Record set START

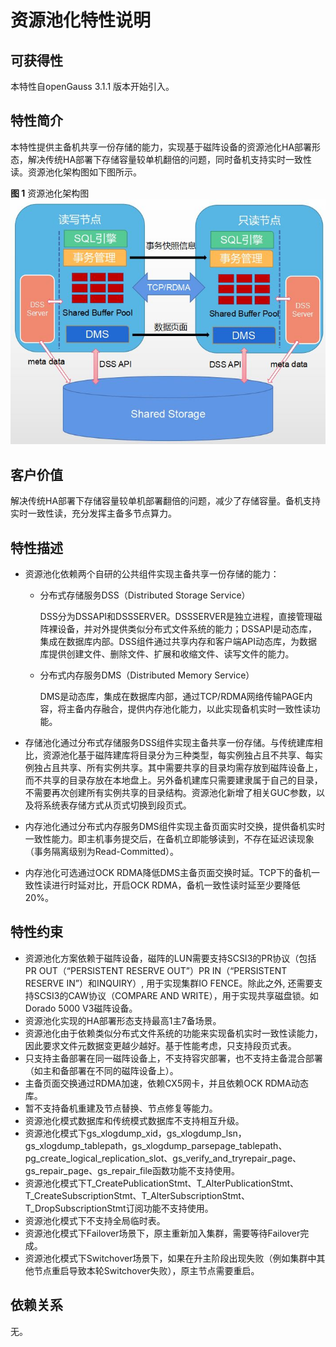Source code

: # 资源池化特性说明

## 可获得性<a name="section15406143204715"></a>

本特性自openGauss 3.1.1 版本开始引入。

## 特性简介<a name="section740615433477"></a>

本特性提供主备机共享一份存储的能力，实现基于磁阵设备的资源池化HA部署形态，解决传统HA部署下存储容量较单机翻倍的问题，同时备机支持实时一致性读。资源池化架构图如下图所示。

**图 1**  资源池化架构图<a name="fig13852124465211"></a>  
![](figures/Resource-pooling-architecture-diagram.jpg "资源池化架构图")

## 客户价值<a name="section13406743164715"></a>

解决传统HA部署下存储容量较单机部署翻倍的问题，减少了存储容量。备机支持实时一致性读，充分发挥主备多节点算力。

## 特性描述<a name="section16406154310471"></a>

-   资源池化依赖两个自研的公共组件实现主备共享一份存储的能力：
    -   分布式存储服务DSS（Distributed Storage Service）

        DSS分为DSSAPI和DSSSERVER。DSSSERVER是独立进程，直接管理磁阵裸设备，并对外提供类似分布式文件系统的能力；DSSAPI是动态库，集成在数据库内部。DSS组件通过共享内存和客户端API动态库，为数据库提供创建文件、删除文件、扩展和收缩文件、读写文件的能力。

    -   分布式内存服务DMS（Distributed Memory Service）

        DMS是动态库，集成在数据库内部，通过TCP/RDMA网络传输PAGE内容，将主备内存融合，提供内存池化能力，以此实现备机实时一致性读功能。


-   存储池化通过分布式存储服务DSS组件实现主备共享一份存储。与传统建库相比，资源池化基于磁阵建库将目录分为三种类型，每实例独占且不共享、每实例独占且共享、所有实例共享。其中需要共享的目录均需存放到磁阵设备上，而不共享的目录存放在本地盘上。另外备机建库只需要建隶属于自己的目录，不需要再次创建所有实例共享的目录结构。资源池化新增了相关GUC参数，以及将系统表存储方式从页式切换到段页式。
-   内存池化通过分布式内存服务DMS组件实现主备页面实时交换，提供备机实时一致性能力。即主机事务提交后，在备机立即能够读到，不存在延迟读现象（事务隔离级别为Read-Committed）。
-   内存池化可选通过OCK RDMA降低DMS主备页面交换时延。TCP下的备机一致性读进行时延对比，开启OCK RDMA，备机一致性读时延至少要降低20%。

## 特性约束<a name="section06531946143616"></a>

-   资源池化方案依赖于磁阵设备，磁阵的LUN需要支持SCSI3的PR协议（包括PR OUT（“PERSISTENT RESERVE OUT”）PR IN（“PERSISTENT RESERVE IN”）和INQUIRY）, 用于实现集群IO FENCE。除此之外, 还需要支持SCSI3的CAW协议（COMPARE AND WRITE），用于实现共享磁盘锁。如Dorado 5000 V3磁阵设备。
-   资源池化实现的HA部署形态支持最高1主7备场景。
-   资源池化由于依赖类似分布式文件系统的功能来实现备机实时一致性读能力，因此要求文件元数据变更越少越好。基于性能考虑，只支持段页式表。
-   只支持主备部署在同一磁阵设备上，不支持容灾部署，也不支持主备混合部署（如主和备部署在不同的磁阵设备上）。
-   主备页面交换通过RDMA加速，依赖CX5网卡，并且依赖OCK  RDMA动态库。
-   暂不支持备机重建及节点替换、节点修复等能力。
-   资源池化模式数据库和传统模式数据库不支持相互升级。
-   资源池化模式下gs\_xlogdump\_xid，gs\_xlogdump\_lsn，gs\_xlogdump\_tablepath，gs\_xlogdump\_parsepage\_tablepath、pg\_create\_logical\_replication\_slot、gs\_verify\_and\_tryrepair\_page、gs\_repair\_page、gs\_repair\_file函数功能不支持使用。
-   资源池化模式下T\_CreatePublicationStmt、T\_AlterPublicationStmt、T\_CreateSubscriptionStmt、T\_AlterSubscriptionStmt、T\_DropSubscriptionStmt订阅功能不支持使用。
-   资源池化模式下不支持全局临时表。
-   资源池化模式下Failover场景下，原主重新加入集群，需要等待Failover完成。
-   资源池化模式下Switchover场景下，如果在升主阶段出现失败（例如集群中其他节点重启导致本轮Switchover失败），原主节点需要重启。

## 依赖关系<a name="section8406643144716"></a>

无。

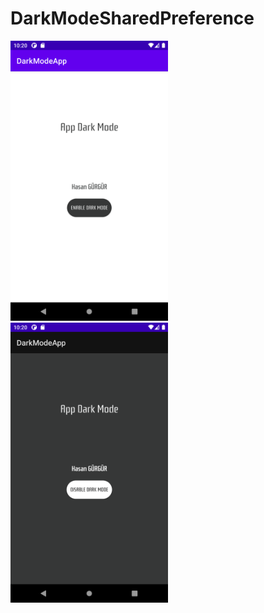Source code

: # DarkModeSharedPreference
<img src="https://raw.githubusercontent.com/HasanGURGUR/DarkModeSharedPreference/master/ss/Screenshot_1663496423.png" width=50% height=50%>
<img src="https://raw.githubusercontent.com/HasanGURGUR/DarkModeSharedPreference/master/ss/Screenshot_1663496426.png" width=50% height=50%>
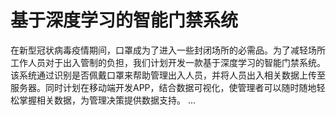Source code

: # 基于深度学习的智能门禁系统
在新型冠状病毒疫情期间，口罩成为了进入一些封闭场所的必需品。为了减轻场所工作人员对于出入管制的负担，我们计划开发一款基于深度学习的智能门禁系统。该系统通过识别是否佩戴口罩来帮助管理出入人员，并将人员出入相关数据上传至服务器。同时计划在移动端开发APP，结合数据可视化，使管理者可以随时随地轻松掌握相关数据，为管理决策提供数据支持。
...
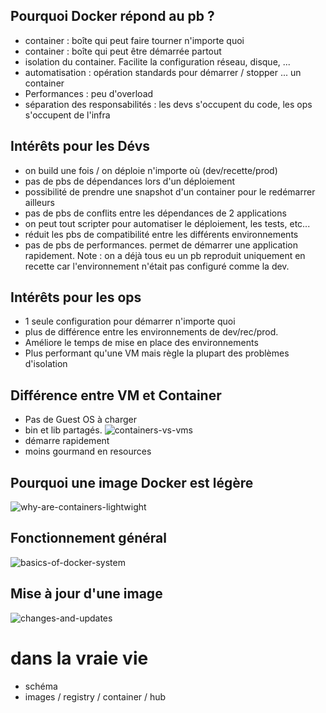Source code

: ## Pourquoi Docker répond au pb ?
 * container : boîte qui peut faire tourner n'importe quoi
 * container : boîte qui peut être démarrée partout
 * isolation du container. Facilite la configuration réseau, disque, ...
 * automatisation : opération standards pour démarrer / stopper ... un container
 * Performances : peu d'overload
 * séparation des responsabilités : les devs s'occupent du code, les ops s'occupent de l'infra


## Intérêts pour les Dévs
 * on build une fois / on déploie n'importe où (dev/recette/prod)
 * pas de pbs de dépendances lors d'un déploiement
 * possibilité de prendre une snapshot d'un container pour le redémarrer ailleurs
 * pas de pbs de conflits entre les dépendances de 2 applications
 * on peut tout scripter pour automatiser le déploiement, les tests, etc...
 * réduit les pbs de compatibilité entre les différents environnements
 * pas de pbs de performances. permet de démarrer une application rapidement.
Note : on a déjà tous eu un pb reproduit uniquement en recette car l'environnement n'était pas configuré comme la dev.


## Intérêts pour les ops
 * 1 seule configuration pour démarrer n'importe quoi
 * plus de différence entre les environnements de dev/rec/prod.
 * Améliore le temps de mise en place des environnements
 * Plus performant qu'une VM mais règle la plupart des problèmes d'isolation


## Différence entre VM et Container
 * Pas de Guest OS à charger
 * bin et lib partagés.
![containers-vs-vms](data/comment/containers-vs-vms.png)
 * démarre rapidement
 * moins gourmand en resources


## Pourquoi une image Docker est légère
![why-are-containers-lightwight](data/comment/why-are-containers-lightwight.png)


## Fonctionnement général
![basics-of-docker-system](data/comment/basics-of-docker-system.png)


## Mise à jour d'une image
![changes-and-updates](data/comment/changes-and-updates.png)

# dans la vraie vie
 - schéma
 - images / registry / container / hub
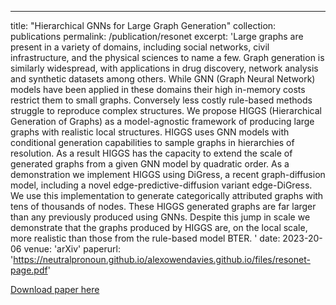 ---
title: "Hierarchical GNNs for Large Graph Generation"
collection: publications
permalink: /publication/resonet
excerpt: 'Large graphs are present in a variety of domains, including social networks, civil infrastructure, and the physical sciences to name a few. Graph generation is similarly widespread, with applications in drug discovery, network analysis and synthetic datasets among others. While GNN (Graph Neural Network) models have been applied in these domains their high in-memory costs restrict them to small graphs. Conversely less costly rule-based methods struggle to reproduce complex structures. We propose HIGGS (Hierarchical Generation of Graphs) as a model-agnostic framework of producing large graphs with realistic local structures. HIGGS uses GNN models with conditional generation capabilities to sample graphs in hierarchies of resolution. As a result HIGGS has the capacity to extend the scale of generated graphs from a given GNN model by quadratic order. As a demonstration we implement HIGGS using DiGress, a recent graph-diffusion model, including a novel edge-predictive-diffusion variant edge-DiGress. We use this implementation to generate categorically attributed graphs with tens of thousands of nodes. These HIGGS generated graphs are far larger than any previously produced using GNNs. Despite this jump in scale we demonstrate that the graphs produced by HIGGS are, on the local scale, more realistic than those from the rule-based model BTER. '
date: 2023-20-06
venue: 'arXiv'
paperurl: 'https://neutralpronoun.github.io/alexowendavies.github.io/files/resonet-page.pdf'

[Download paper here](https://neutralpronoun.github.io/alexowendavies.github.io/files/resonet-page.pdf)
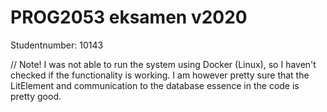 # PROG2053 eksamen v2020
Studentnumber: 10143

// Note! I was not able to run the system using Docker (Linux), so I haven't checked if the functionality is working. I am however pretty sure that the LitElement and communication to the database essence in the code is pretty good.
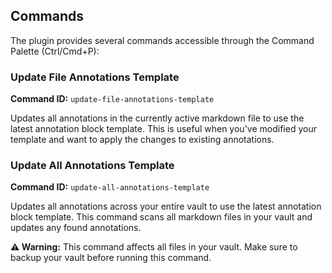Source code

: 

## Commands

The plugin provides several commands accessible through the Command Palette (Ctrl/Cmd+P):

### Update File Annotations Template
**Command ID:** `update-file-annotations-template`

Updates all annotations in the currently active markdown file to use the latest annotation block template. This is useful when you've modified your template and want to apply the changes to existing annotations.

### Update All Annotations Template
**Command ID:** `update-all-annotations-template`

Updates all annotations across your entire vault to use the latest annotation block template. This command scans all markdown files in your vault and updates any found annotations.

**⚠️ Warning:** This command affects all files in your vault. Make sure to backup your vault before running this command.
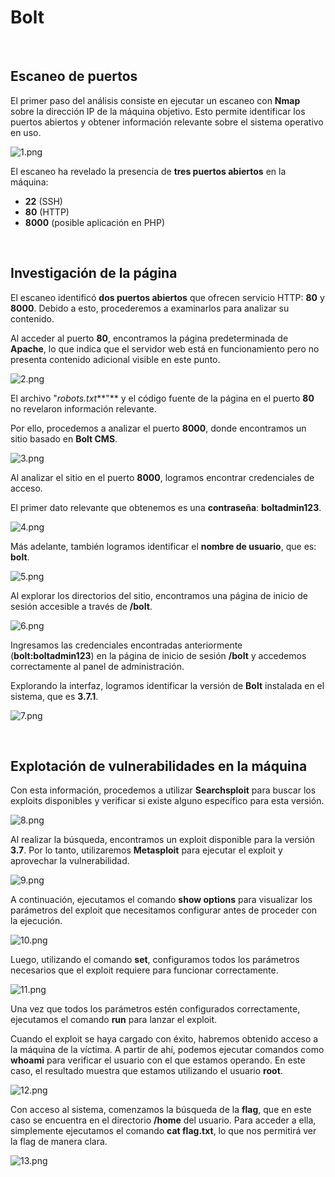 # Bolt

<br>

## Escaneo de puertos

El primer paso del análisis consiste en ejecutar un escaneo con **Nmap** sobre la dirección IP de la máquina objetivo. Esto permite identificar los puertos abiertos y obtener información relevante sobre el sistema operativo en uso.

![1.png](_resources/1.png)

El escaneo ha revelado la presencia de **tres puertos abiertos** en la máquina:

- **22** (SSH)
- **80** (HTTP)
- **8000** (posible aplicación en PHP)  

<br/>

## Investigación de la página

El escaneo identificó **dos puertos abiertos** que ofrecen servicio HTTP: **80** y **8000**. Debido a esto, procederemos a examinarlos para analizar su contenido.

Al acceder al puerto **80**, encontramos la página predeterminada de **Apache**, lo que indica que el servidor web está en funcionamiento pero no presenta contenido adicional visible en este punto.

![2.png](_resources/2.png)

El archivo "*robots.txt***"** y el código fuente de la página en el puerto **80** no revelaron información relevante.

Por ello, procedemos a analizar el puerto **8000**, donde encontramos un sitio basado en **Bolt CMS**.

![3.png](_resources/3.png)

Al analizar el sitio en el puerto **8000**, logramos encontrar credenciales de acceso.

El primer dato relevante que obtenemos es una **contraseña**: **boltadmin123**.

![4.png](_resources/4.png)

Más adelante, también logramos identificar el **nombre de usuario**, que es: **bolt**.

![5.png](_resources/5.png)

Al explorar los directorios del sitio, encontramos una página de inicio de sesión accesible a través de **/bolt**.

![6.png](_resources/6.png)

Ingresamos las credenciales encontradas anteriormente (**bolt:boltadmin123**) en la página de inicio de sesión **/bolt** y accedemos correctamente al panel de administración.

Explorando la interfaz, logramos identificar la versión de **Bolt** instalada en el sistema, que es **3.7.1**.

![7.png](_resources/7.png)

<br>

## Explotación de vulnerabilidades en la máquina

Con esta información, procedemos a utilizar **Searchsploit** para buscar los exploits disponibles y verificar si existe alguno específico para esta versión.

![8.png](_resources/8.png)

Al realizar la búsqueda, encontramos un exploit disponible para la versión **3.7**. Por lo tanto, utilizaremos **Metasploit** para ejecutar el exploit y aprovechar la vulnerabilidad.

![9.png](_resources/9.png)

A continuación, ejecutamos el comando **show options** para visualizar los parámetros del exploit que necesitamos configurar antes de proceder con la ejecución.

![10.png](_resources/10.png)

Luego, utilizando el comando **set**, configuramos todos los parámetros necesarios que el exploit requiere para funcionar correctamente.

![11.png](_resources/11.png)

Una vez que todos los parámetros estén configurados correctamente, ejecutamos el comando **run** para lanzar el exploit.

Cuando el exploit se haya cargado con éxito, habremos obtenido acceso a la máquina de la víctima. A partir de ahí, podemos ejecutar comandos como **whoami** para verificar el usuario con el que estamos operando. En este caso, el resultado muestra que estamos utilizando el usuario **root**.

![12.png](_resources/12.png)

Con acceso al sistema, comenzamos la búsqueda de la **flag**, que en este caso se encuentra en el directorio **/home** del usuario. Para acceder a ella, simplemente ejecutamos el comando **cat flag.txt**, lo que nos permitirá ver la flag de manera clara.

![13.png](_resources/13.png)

Record set END

What is asked for is an exact copy of the lines above from the one containing "stopper ... un container" through the one containing "environnements de dev/rec/prod.", and only those.

§ **Worked solution**:
 * automatisation : opération standards pour démarrer / stopper ... un container
 * Performances : peu d'overload
 * séparation des responsabilités : les devs s'occupent du code, les ops s'occupent de l'infra


## Intérêts pour les Dévs
 * on build une fois / on déploie n'importe où (dev/recette/prod)
 * pas de pbs de dépendances lors d'un déploiement
 * possibilité de prendre une snapshot d'un container pour le redémarrer ailleurs
 * pas de pbs de conflits entre les dépendances de 2 applications
 * on peut tout scripter pour automatiser le déploiement, les tests, etc...
 * réduit les pbs de compatibilité entre les différents environnements
 * pas de pbs de performances. permet de démarrer une application rapidement.
Note : on a déjà tous eu un pb reproduit uniquement en recette car l'environnement n'était pas configuré comme la dev.


## Intérêts pour les ops
 * 1 seule configuration pour démarrer n'importe quoi
 * plus de différence entre les environnements de dev/rec/prod.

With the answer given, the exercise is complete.